Metal oxide semiconductor photocatalysts have received remarkable consideration as a promising technology for environmental remediation and energy conversion. Oxysulfide semiconductors have narrow band gaps which are appropriate for photocatalytic removal of toxic organic pollutants under visible light illumination. For the elimination purpose of these pollutants, Mo(O,S)2, Mn(O,S)2, and Mn-Mo(O,S)2 oxysulfide catalysts containing various Mn contents were synthesized at low temperatures via a simple method. The structural, morphological, electrochemical, compositional, and optical properties of the as-synthesized catalysts were exhaustively characterized.
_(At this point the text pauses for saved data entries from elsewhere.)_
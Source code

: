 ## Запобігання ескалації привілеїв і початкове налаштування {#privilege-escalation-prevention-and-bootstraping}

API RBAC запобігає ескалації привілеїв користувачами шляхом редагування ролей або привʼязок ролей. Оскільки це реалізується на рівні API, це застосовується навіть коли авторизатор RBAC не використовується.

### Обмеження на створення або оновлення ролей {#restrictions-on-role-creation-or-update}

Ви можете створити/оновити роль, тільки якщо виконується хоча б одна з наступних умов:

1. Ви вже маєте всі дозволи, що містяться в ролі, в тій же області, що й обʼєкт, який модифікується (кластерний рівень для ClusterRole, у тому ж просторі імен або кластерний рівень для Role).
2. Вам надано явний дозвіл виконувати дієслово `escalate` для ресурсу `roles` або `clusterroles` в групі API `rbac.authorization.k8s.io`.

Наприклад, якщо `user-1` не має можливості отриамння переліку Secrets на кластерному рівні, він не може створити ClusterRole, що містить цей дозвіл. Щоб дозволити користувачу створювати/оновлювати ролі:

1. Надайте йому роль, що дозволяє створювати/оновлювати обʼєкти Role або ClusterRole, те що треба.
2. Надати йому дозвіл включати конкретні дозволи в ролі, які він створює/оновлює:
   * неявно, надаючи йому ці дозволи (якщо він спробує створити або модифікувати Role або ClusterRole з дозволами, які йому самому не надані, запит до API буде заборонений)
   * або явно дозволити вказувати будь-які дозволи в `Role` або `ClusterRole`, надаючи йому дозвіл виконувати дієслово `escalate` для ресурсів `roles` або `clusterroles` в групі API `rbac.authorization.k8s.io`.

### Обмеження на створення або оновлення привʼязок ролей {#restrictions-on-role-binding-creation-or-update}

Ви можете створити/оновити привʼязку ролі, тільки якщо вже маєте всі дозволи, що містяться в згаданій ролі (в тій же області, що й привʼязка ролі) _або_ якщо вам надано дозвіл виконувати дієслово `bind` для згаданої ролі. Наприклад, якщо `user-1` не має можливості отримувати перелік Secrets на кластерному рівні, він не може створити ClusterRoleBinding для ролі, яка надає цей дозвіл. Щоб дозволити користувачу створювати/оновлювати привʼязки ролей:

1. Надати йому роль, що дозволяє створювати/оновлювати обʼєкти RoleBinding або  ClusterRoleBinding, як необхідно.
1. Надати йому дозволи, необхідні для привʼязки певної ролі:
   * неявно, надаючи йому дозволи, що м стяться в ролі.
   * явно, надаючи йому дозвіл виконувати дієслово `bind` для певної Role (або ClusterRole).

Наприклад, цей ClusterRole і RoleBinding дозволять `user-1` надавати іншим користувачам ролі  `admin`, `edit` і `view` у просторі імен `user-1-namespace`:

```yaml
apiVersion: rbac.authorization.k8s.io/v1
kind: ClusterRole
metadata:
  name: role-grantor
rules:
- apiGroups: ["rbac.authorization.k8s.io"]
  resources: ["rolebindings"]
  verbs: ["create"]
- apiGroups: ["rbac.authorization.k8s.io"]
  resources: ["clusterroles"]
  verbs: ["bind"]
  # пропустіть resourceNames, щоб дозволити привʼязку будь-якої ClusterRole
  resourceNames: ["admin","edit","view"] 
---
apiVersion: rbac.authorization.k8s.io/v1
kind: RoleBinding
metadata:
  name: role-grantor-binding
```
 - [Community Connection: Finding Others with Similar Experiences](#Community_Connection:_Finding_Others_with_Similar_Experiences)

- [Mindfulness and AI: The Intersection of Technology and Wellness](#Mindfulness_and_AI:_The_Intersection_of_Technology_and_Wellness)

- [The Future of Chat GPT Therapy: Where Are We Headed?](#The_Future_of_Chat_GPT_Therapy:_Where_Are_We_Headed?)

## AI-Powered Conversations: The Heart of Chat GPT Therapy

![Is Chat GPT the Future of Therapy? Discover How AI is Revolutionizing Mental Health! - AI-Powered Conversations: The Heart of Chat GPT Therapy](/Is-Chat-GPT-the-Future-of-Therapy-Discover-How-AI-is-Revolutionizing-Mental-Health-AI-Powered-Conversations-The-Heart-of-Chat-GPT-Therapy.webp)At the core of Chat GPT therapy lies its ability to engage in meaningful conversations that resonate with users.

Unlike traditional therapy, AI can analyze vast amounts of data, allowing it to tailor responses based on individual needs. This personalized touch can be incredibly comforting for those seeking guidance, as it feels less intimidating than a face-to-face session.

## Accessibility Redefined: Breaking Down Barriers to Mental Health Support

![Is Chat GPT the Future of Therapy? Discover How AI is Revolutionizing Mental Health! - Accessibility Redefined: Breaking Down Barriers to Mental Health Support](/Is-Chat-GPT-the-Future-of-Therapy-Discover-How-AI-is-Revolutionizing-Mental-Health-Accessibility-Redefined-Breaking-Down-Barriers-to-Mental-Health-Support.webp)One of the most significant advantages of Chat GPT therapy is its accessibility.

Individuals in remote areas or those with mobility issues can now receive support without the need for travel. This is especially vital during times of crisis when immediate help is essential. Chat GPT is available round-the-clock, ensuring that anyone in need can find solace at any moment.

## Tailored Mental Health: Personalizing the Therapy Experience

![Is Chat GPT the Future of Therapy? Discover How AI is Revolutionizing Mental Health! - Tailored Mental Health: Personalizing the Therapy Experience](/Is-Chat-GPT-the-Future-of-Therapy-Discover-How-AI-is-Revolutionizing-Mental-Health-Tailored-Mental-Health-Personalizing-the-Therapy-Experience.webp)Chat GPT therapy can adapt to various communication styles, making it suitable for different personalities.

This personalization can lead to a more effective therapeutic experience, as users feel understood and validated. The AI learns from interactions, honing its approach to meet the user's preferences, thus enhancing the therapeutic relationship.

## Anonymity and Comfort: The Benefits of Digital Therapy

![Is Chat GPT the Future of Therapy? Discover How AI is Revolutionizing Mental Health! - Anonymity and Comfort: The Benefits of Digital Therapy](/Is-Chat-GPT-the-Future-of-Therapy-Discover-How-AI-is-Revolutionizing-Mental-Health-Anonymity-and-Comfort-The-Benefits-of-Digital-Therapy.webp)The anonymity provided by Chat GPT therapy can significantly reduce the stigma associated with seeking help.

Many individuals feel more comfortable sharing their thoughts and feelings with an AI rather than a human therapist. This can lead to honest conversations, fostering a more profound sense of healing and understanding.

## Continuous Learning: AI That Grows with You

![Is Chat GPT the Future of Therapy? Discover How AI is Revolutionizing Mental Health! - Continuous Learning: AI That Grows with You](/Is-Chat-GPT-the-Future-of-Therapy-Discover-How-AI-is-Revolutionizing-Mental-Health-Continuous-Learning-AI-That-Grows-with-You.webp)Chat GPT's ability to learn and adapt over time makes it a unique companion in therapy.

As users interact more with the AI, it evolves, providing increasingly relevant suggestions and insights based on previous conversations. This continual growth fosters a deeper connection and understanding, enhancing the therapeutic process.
The photocatalytic degradation activity of the bares Mo(O,S)2, Mn(O,S)2, and other Mn-Mo(O,S)2 compositions were evaluated over different types of organic pollutants under visible light illumination. The addition of Mn in Mo(O,S)2 structure improved the photodegradation activity, and Mn-Mo(O,S)2-30 was found to be the best composition with superior photodegradation performance towards the four cationic, anionic, and neutral dyes. The degradation efficiency of 10 ppm of MB, and MO dyes reach 99.7% and 98.6%, within 30 and 120 min, respectively. Mn-Mo(O,S)2-30 catalyst also shows a good photodegradation performance on Rh B and NR organic pollutants. According to the recycling test, the catalyst exhibited excellent performance. The photodegradation follows pseudo-first order kinetics with a rate constant of 0.097 and 0.036 min-1 for MB and MO dyes, respectively. The trapping experiment showed that superoxide anion radicals (O2•-) and holes (h+) are the responsible active species for the degradation on MO and MB, respectively. The novelty of usingMn-Mo(O,S)2-30 for various dyes degradation lies in its remarkable catalytic properties.